- Task statement
Find the word "class" in the data, then copy each line where it is found.

Stored data entries:
######

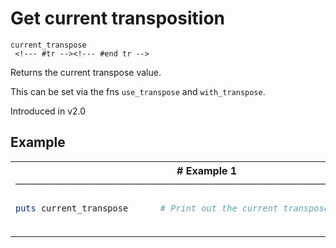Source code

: # Get current transposition

```
current_transpose 
 <!--- #tr --><!--- #end tr -->
```


Returns the current transpose value.

This can be set via the fns `use_transpose` and `with_transpose`.

Introduced in v2.0

## Example

<table class="examples">
<tr>
<th colspan="2" class="even head"># Example 1 ──────────────────────────────────────────────────────</th>
</tr>
<tr>
<td class="even">

```ruby
puts current_transpose



```

</td>
<td class="even">

<!--- #tr -->
```ruby
# Print out the current transpose value



```
<!--- #end tr -->

</td>
</tr>
</table>

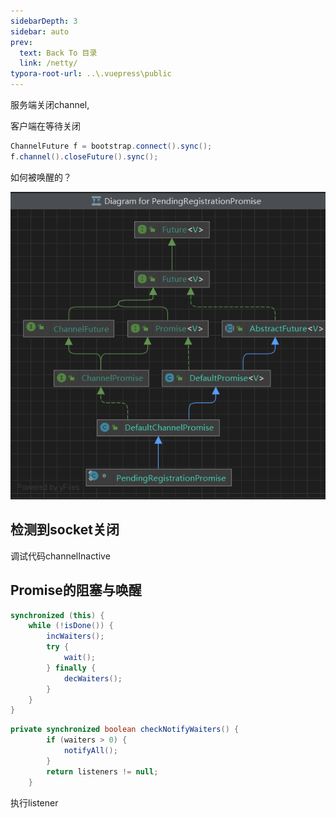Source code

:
 ```yaml
---
sidebarDepth: 3
sidebar: auto
prev:
  text: Back To 目录
  link: /netty/
typora-root-url: ..\.vuepress\public
---
```




服务端关闭channel,

客户端在等待关闭

```java
ChannelFuture f = bootstrap.connect().sync();
f.channel().closeFuture().sync();
```

如何被唤醒的？

![image-20230412124136650](/images/netty/image-20230412124136650.png)



## 检测到socket关闭

调试代码channelInactive









## Promise的阻塞与唤醒

```java
synchronized (this) {
    while (!isDone()) {
        incWaiters();
        try {
            wait();
        } finally {
            decWaiters();
        }
    }
}
```



```java
private synchronized boolean checkNotifyWaiters() {
        if (waiters > 0) {
            notifyAll();
        }
        return listeners != null;
    }

```

执行listener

######

- Finished task
<table class="examples">
<th colspan="2" class="even head"># Example 1 ──────────────────────────────────────────────────────</th>
<td class="even">
<td class="even">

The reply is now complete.